Task:
Reproduce the listing below word for word and exclude any picture.

-- Information supplied follows --

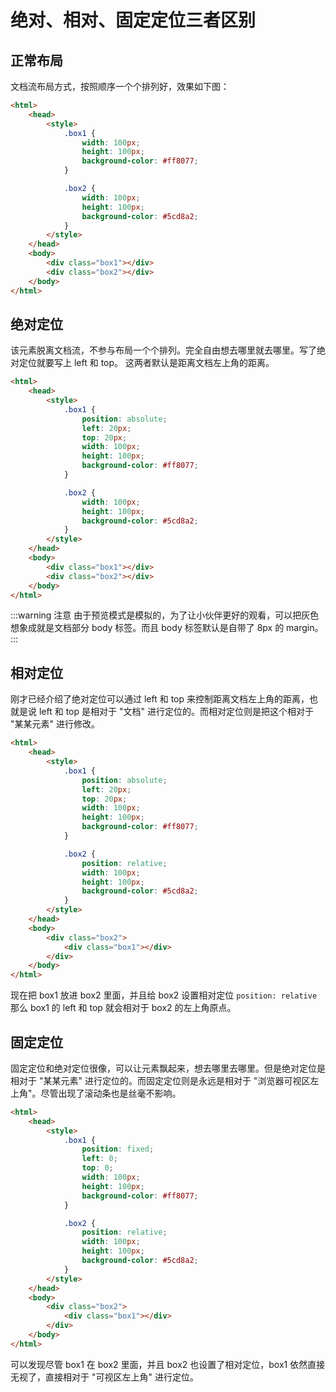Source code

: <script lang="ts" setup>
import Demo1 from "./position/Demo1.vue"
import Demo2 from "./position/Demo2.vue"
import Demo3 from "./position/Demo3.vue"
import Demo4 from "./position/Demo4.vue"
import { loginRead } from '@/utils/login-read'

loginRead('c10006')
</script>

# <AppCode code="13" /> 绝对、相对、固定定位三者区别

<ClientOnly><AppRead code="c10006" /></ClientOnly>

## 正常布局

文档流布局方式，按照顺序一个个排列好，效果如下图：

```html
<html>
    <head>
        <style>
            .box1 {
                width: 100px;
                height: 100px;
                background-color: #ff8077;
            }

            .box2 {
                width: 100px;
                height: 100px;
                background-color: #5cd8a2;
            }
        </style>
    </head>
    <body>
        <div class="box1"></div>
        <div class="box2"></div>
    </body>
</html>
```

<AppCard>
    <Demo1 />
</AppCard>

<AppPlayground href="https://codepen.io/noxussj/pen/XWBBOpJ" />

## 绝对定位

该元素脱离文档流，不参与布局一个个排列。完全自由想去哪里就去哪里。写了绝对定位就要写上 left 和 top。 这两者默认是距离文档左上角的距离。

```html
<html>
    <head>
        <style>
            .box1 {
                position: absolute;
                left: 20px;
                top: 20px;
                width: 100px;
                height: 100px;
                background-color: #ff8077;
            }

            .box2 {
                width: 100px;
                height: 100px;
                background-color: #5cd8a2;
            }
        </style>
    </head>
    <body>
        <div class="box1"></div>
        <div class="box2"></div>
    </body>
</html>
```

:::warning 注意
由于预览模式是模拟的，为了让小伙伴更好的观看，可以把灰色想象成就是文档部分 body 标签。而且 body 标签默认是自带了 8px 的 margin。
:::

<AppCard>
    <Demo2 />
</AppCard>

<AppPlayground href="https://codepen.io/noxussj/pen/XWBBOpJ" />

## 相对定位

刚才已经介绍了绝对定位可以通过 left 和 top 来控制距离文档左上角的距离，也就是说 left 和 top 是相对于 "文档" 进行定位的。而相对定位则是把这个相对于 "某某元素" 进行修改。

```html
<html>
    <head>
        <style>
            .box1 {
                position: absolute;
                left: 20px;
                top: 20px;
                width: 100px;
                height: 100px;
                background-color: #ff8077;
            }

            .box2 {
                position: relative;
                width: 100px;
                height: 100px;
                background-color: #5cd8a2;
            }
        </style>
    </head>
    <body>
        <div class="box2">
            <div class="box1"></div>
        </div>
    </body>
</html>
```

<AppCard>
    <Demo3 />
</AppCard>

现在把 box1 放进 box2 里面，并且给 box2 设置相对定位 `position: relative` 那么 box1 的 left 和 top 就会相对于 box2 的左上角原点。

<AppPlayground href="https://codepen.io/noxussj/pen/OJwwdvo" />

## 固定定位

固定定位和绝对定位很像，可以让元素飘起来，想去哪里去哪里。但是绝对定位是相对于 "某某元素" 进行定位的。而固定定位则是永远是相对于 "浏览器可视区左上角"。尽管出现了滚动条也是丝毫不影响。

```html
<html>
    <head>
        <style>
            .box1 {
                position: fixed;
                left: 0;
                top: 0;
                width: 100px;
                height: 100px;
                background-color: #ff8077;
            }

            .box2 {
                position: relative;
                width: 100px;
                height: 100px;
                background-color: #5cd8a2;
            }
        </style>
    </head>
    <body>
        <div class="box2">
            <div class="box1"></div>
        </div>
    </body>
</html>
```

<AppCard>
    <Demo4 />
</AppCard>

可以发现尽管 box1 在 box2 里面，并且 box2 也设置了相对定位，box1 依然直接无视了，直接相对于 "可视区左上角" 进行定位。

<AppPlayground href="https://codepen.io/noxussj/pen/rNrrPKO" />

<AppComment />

-- Information supplied concluded --

Solution:
Source code

: <script lang="ts" setup>
import Demo1 from "./position/Demo1.vue"
import Demo2 from "./position/Demo2.vue"
import Demo3 from "./position/Demo3.vue"
import Demo4 from "./position/Demo4.vue"
import { loginRead } from '@/utils/login-read'

loginRead('c10006')
</script>

# <AppCode code="13" /> 绝对、相对、固定定位三者区别

<ClientOnly><AppRead code="c10006" /></ClientOnly>

## 正常布局

文档流布局方式，按照顺序一个个排列好，效果如下图：

```html
<html>
    <head>
        <style>
            .box1 {
                width: 100px;
                height: 100px;
                background-color: #ff8077;
            }

            .box2 {
                width: 100px;
                height: 100px;
                background-color: #5cd8a2;
            }
        </style>
    </head>
    <body>
        <div class="box1"></div>
        <div class="box2"></div>
    </body>
</html>
```

<AppCard>
    <Demo1 />
</AppCard>

<AppPlayground href="https://codepen.io/noxussj/pen/XWBBOpJ" />

## 绝对定位

该元素脱离文档流，不参与布局一个个排列。完全自由想去哪里就去哪里。写了绝对定位就要写上 left 和 top。 这两者默认是距离文档左上角的距离。

```html
<html>
    <head>
        <style>
            .box1 {
                position: absolute;
                left: 20px;
                top: 20px;
                width: 100px;
                height: 100px;
                background-color: #ff8077;
            }

            .box2 {
                width: 100px;
                height: 100px;
                background-color: #5cd8a2;
            }
        </style>
    </head>
    <body>
        <div class="box1"></div>
        <div class="box2"></div>
    </body>
</html>
```

:::warning 注意
由于预览模式是模拟的，为了让小伙伴更好的观看，可以把灰色想象成就是文档部分 body 标签。而且 body 标签默认是自带了 8px 的 margin。
:::

<AppCard>
    <Demo2 />
</AppCard>

<AppPlayground href="https://codepen.io/noxussj/pen/XWBBOpJ" />

## 相对定位

刚才已经介绍了绝对定位可以通过 left 和 top 来控制距离文档左上角的距离，也就是说 left 和 top 是相对于 "文档" 进行定位的。而相对定位则是把这个相对于 "某某元素" 进行修改。

```html
<html>
    <head>
        <style>
            .box1 {
                position: absolute;
                left: 20px;
                top: 20px;
                width: 100px;
                height: 100px;
                background-color: #ff8077;
            }

            .box2 {
                position: relative;
                width: 100px;
                height: 100px;
                background-color: #5cd8a2;
            }
        </style>
    </head>
    <body>
        <div class="box2">
            <div class="box1"></div>
        </div>
    </body>
</html>
```

<AppCard>
    <Demo3 />
</AppCard>

现在把 box1 放进 box2 里面，并且给 box2 设置相对定位 `position: relative` 那么 box1 的 left 和 top 就会相对于 box2 的左上角原点。

<AppPlayground href="https://codepen.io/noxussj/pen/OJwwdvo" />

## 固定定位

固定定位和绝对定位很像，可以让元素飘起来，想去哪里去哪里。但是绝对定位是相对于 "某某元素" 进行定位的。而固定定位则是永远是相对于 "浏览器可视区左上角"。尽管出现了滚动条也是丝毫不影响。

```html
<html>
    <head>
        <style>
            .box1 {
                position: fixed;
                left: 0;
                top: 0;
                width: 100px;
                height: 100px;
                background-color: #ff8077;
            }

            .box2 {
                position: relative;
                width: 100px;
                height: 100px;
                background-color: #5cd8a2;
            }
        </style>
    </head>
    <body>
        <div class="box2">
            <div class="box1"></div>
        </div>
    </body>
</html>
```

<AppCard>
    <Demo4 />
</AppCard>

可以发现尽管 box1 在 box2 里面，并且 box2 也设置了相对定位，box1 依然直接无视了，直接相对于 "可视区左上角" 进行定位。

<AppPlayground href="https://codepen.io/noxussj/pen/rNrrPKO" />

<AppComment />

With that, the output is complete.